Ancient Chinese Proverb: "Injection is nice, but I'd rather be blown!"

1964 Studebaker Daytona - Laguna Blue, Original 4-Spd. Car, Power Steering, Disc Brakes, Bucket Seats, Tinted Glass, Climatizer Ventilation System, AM Radio (136,989 Miles)

Swifster
06-13-2005, 03:20 PM
quote:Originally posted by studegary

1964 serial numbers start at 1001 with a different series of numbers for six and V8. Your car is the 14,003rd V8 and the 1354th hardtop body (out of 2414). I also want to mention that what you call a "VIN" is the serial number. Either the engine number or the serial number may have been used for the VIN (vehicle identification number), usually dependant on what state or country the vehicle was first titled/registered in. For most "late" model Studebakers, the S/N is used as the VIN.

Has anyone seen a state that used the engine number as the VIN? Working in the insurance business, I've never seen a state that used the engine number. The reason would be that engines are replaceable and the body shell (and frame) is basically the car. Now I'm not saying this is an absolute, hence my question.

I've handled vintage insurance claims in Michigan, Ohio and Missouri and have yet to see this.

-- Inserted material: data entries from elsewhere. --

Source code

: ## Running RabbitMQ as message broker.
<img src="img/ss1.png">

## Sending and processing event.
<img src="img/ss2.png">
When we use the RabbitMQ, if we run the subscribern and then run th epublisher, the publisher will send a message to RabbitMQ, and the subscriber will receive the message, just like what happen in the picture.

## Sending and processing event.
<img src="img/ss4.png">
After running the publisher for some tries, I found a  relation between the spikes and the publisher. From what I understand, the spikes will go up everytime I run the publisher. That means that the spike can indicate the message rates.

Also, how many had their cars (this may be limited to '64's) had there car title with an "I" instead of a "1"? When I got my car from California, the title was listed as 64V-I5003. I had already received a copy of the build sheet from the museum which obviously lists the number as a 1. The Michigan Secretary of State didn't have a problem changing this, but I'm curious is others have had this issue.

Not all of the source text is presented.